Exercise goal: Print, word for word, every line from the beginning of the listing up to and including the line with "developed a medium-scale". Pictures are to be excluded.

Records to use:
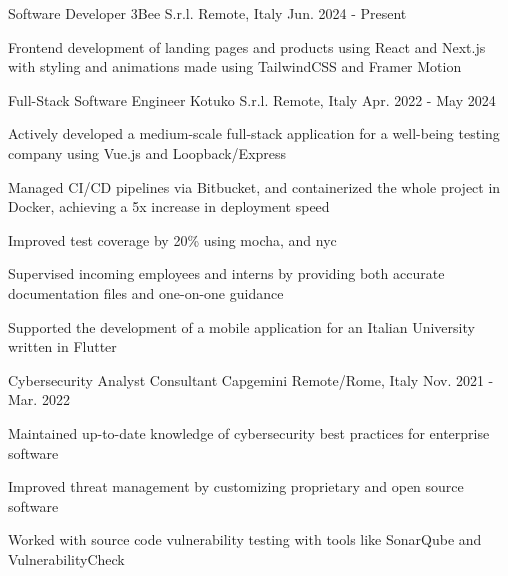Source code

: 

\begin{cventries}

	\cventry
	{Software Developer} %
	{3Bee S.r.l.} %
	{Remote, Italy} %
	{Jun. 2024 - Present} %
	{
		\begin{cvitems} %
			\item {Frontend development of landing pages and products using React and Next.js with styling and animations made using TailwindCSS and Framer Motion}
		\end{cvitems}
	}

	\cventry
	{Full-Stack Software Engineer} %
	{Kotuko S.r.l.} %
	{Remote, Italy} %
	{Apr. 2022 - May 2024} %
	{
		\begin{cvitems} %
			\item {Actively developed a medium-scale full-stack application for a well-being testing company using Vue.js and Loopback/Express}
			\item {Managed CI/CD pipelines via Bitbucket, and containerized the whole project in Docker, achieving a 5x increase in deployment speed}
			\item {Improved test coverage by 20\% using mocha, and nyc}
			\item {Supervised incoming employees and interns by providing both accurate documentation files and one-on-one guidance}
			\item {Supported the development of a mobile application for an Italian University written in Flutter}
		\end{cvitems}
	}

	\cventry
	{Cybersecurity Analyst Consultant} %
	{Capgemini} %
	{Remote/Rome, Italy} %
	{Nov. 2021 - Mar. 2022} %
	{
		\begin{cvitems} %
			\item {Maintained up-to-date knowledge of cybersecurity best practices for enterprise software}
			\item {Improved threat management by customizing proprietary and open source software}
			\item {Worked with source code vulnerability testing with tools like SonarQube and VulnerabilityCheck}
		\end{cvitems}
	}
\end{cventries}
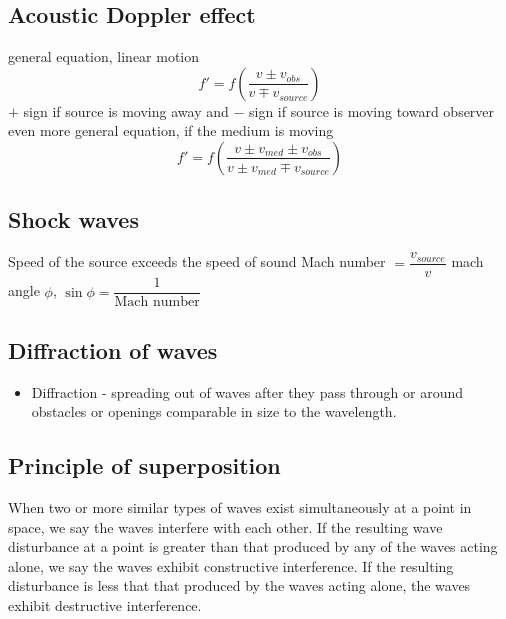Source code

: \documentclass[twocolumn]{article}
\begin{document}
\subsection{Acoustic Doppler effect}
\begin{outline}
    \1 general equation, linear motion \[f'=f\left(\dfrac{v\pm v_{obs}}{v\mp v_{source}}\right)\]
    \1 $+$ sign if source is moving away and $-$ sign if source is moving toward observer
    \1 even more general equation, if the medium is moving \[f'=f\left(\dfrac{v\pm v_{med}\pm v_{obs}}{v\pm v_{med}\mp v_{source}}\right)\]
\end{outline}
\subsection{Shock waves}
\begin{outline}
    \1 Speed of the source exceeds the speed of sound
    \1 Mach number $=\dfrac{v_{source}}{v}$
    \1 mach angle $\phi$,  \(\sin\phi=\dfrac{1}{\text{Mach number}}\)
\end{outline}
\subsection{Diffraction of waves}
\begin{itemize}
    \item Diffraction - spreading out of waves after they pass through or around obstacles or openings comparable in size to the wavelength. 
\end{itemize}
\subsection{Principle of superposition}
\begin{outline}
\1 When two or more similar types of waves exist simultaneously at a point in space, we say the waves interfere with each other. If the resulting wave disturbance at a point is greater than that produced by any of the waves acting alone, we say the waves exhibit constructive interference. If the resulting disturbance is less that that produced by the waves acting alone, the waves exhibit destructive interference. 
\end{outline}
\end{document}
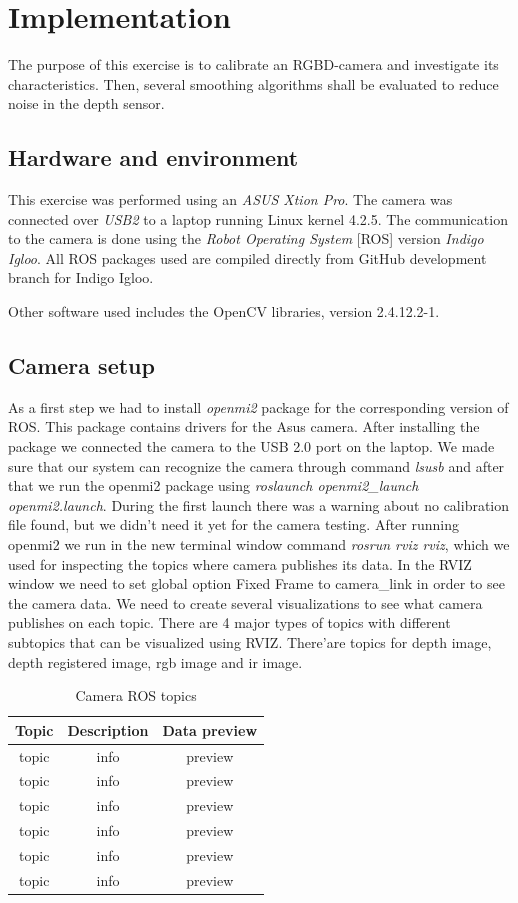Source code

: \documentclass[11pt]{article}
\begin{document}
\section{Implementation}
The purpose of this exercise is to calibrate an RGBD-camera and investigate its characteristics. Then, several smoothing algorithms shall be evaluated to reduce noise in the depth sensor.
\subsection{Hardware and environment}
This exercise was performed using an \emph{ASUS Xtion Pro}. The camera was connected over \emph{USB2} to a laptop running Linux kernel 4.2.5. The communication to the camera is done using the \emph{Robot Operating System} [ROS] version \emph{Indigo Igloo}. All ROS packages used are compiled directly from GitHub development branch for Indigo Igloo. \par
Other software used includes the OpenCV libraries, version 2.4.12.2-1.
\subsection{Camera setup}
As a first step we had to install \emph{openmi2} package for the corresponding version of ROS. This package contains drivers for the Asus camera. After installing the package we connected the camera to the USB 2.0 port on the laptop. We made sure that our system can recognize the camera through command \emph{lsusb} and after that we run the openmi2 package using \emph{roslaunch openmi2_launch openmi2.launch}. During the first launch there was a warning about no calibration file found, but we didn't need it yet for the camera testing. After running openmi2 we run in the new terminal window command \emph{rosrun rviz rviz}, which we used for inspecting the topics where camera publishes its data. In the RVIZ window we need to set global option Fixed Frame to camera_link in order to see the camera data. We need to create several visualizations to see what camera publishes on each topic. There are 4 major types of topics with different subtopics that can be visualized using RVIZ. There'are topics for depth image, depth registered image, rgb image and ir image.  \par
\begin{table}[h!]
  \centering
  \caption{Camera ROS topics}
  \label{tab:table1}
  \begin{tabular}{ccc}
    \toprule
    Topic & Description & Data preview\\
    \midrule
    topic & info & preview\\
    topic & info & preview\\
    topic & info & preview\\
    topic & info & preview\\
    topic & info & preview\\
    topic & info & preview\\
    \bottomrule
  \end{tabular}
\end{table}
\end{document}
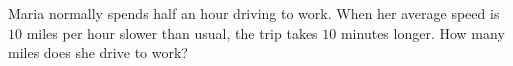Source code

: Maria normally spends half an hour driving to work. When her average speed is $10$ miles per hour slower than usual, the trip takes $10$ minutes longer. How many miles does she drive to work?
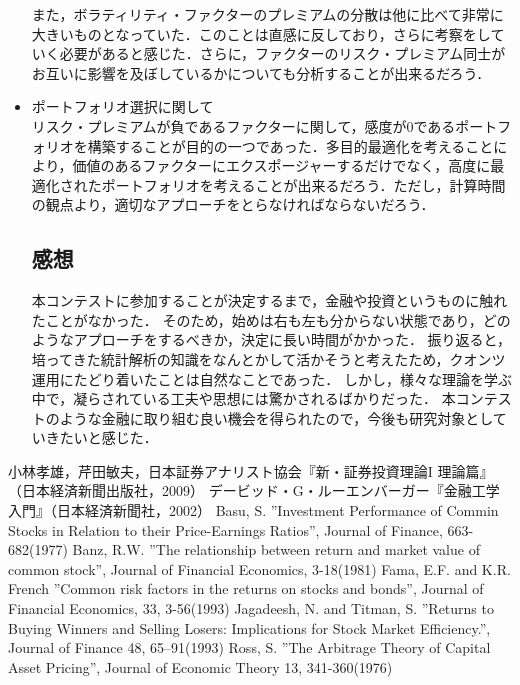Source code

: ﻿\documentclass[a4paper]{jarticle}
\begin{document}
\begin{itemize}
\quad また，ボラティリティ・ファクターのプレミアムの分散は他に比べて非常に大きいものとなっていた．このことは直感に反しており，さらに考察をしていく必要があると感じた．さらに，ファクターのリスク・プレミアム同士がお互いに影響を及ぼしているかについても分析することが出来るだろう．

\item{ポートフォリオ選択に関して}\\
\quad リスク・プレミアムが負であるファクターに関して，感度が0であるポートフォリオを構築することが目的の一つであった．多目的最適化を考えることにより，価値のあるファクターにエクスポージャーするだけでなく，高度に最適化されたポートフォリオを考えることが出来るだろう．ただし，計算時間の観点より，適切なアプローチをとらなければならないだろう．

\subsection{感想}

\quad 本コンテストに参加することが決定するまで，金融や投資というものに触れたことがなかった．
そのため，始めは右も左も分からない状態であり，どのようなアプローチをするべきか，決定に長い時間がかかった．
振り返ると，培ってきた統計解析の知識をなんとかして活かそうと考えたため，クオンツ運用にたどり着いたことは自然なことであった．
しかし，様々な理論を学ぶ中で，凝らされている工夫や思想には驚かされるばかりだった．
本コンテストのような金融に取り組む良い機会を得られたので，今後も研究対象としていきたいと感じた．

\end{itemize}

\newpage

\begin{thebibliography}{30}
	 小林孝雄，芹田敏夫，日本証券アナリスト協会『新・証券投資理論I 理論篇』（日本経済新聞出版社，2009）
	 デービッド・G・ルーエンバーガー『金融工学入門』（日本経済新聞社，2002）
	 Basu, S. ''Investment Performance of Commin Stocks in Relation to their Price-Earnings Ratios'', Journal of Finance, 663-682(1977)
	 Banz, R.W. ''The relationship between return and market value of common stock'', Journal of Financial Economics, 3-18(1981)
	 Fama, E.F. and K.R. French ''Common risk factors in the returns on stocks and bonds'', Journal of Financial Economics, 33, 3-56(1993)
	 Jagadeesh, N. and Titman, S. ''Returns to Buying Winners and Selling Losers: Implications for Stock Market Efficiency.'', Journal of Finance 48, 65–91(1993)
	 Ross, S. ''The Arbitrage Theory of Capital Asset Pricing'', Journal of Economic Theory 13, 341-360(1976)
	
\end{thebibliography}
\end{document}
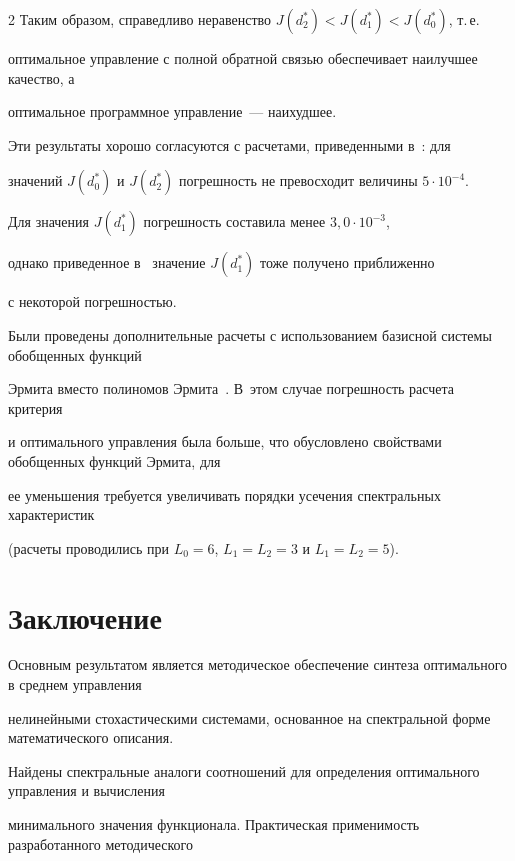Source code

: \begin{multicols}{2}
Таким образом, справедливо неравенство ${J(d^*_2) < J(d^*_1) < J(d^*_0)}$, т.\,е.\ 


оптимальное управление с полной обратной связью обеспечивает наилучшее качество, а 


оптимальное программное управ\-ле\-ние~--- наихудшее.





Эти результаты хорошо согласуются с расчетами, приведенными в~\cite{Pan_Synt}: для 


значений $J(d^*_0)$ и $J(d^*_2)$ погрешность не превосходит величины $5 \cdot 10^{-4}$. 


Для значения $J(d^*_1)$ погрешность составила менее $3{,}0 \cdot 10^{-3}$, 


однако приведенное в~\cite{Pan_Synt} значение $J(d^*_1)$ тоже получено приближенно 


с некоторой погрешностью.





Были проведены дополнительные расчеты с использованием базисной сис\-те\-мы обобщенных функций 


Эрмита вместо полиномов Эрмита~\cite{RomRyb}. В~этом случае погрешность расчета критерия 


и оптимального управления была больше, что обу\-слов\-ле\-но свойствами обобщенных функций Эрмита, для 


ее уменьшения требуется увеличивать порядки усечения спектральных характеристик 


(расчеты проводились при ${L_0 = 6}$, ${L_1 = L_2 = 3}$ и ${L_1 = L_2 = 5}$).





\section{Заключение}





Основным результатом является методическое обеспечение синтеза оптимального в среднем управ\-ле\-ния 


нелинейными стохастическими сис\-те\-мами, основанное на спектральной форме математического описания. 


Найдены спектральные аналоги соотношений для определения оптимального управления и вычисления 


минимального значения функционала. Практическая применимость разработанного методического 



\end{multicols}

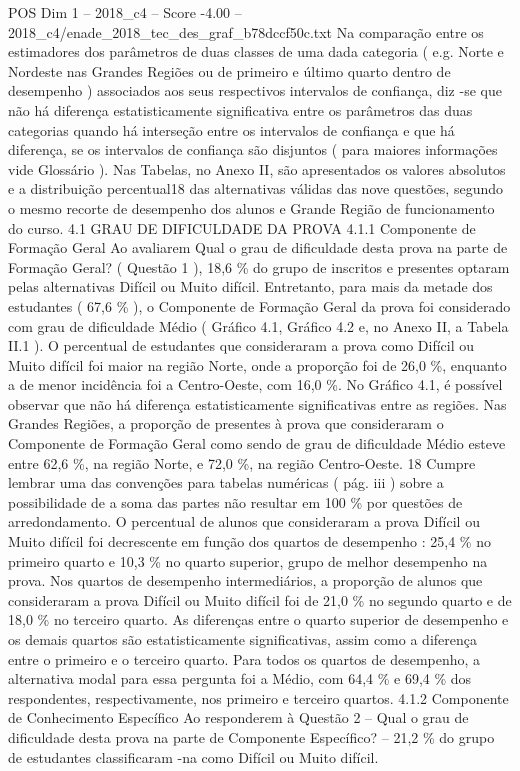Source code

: \begin{textsample}{POS Dim 1 – 2018\_c4 – Score -4.00 – 2018\_c4/enade\_2018\_tec\_des\_graf\_b78dccf50c.txt}
Na comparação entre os estimadores dos parâmetros de duas classes de uma dada categoria ( e.g.
Norte e Nordeste nas Grandes Regiões ou de primeiro e último quarto dentro de desempenho ) associados aos seus respectivos intervalos de confiança, diz -se que não há diferença estatisticamente significativa entre os parâmetros das duas categorias quando há interseção entre os intervalos de confiança e que há diferença, se os intervalos de confiança são disjuntos ( para maiores informações vide Glossário ).
Nas Tabelas, no Anexo II, são apresentados os valores absolutos e a distribuição percentual18 das alternativas válidas das nove questões, segundo o mesmo recorte de desempenho dos alunos e Grande Região de funcionamento do curso. 4.1 GRAU DE DIFICULDADE DA PROVA 4.1.1 Componente de Formação Geral Ao avaliarem Qual o grau de dificuldade desta prova na parte de Formação Geral? ( Questão 1 ), 18,6 \% do grupo de inscritos e presentes optaram pelas alternativas Difícil ou Muito difícil.
Entretanto, para mais da metade dos estudantes ( 67,6 \% ), o Componente de Formação Geral da prova foi considerado com grau de dificuldade Médio ( Gráfico 4.1, Gráfico 4.2 e, no Anexo II, a Tabela II.1 ).
O percentual de estudantes que consideraram a prova como Difícil ou Muito difícil foi maior na região Norte, onde a proporção foi de 26,0 \%, enquanto a de menor incidência foi a Centro-Oeste, com 16,0 \%.
No Gráfico 4.1, é possível observar que não há diferença estatisticamente significativas entre as regiões.
Nas Grandes Regiões, a proporção de presentes à prova que consideraram o Componente de Formação Geral como sendo de grau de dificuldade Médio esteve entre 62,6 \%, na região Norte, e 72,0 \%, na região Centro-Oeste. 18 Cumpre lembrar uma das convenções para tabelas numéricas ( pág. iii ) sobre a possibilidade de a soma das partes não resultar em 100 \% por questões de arredondamento.
O percentual de alunos que consideraram a prova Difícil ou Muito difícil foi decrescente em função dos quartos de desempenho : 25,4 \% no primeiro quarto e 10,3 \% no quarto superior, grupo de melhor desempenho na prova.
Nos quartos de desempenho intermediários, a proporção de alunos que consideraram a prova Difícil ou Muito difícil foi de 21,0 \% no segundo quarto e de 18,0 \% no terceiro quarto.
As diferenças entre o quarto superior de desempenho e os demais quartos são estatisticamente significativas, assim como a diferença entre o primeiro e o terceiro quarto.
Para todos os quartos de desempenho, a alternativa modal para essa pergunta foi a Médio, com 64,4 \% e 69,4 \% dos respondentes, respectivamente, nos primeiro e terceiro quartos. 4.1.2 Componente de Conhecimento Específico Ao responderem à Questão 2 – Qual o grau de dificuldade desta prova na parte de Componente Específico? – 21,2 \% do grupo de estudantes classificaram -na como Difícil ou Muito difícil.

\end{textsample}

Result of the task:
Source code

: 

\begin{cventries}

	\cventry
	{Software Developer} %
	{3Bee S.r.l.} %
	{Remote, Italy} %
	{Jun. 2024 - Present} %
	{
		\begin{cvitems} %
			\item {Frontend development of landing pages and products using React and Next.js with styling and animations made using TailwindCSS and Framer Motion}
		\end{cvitems}
	}

	\cventry
	{Full-Stack Software Engineer} %
	{Kotuko S.r.l.} %
	{Remote, Italy} %
	{Apr. 2022 - May 2024} %
	{
		\begin{cvitems} %
			\item {Actively developed a medium-scale full-stack application for a well-being testing company using Vue.js and Loopback/Express}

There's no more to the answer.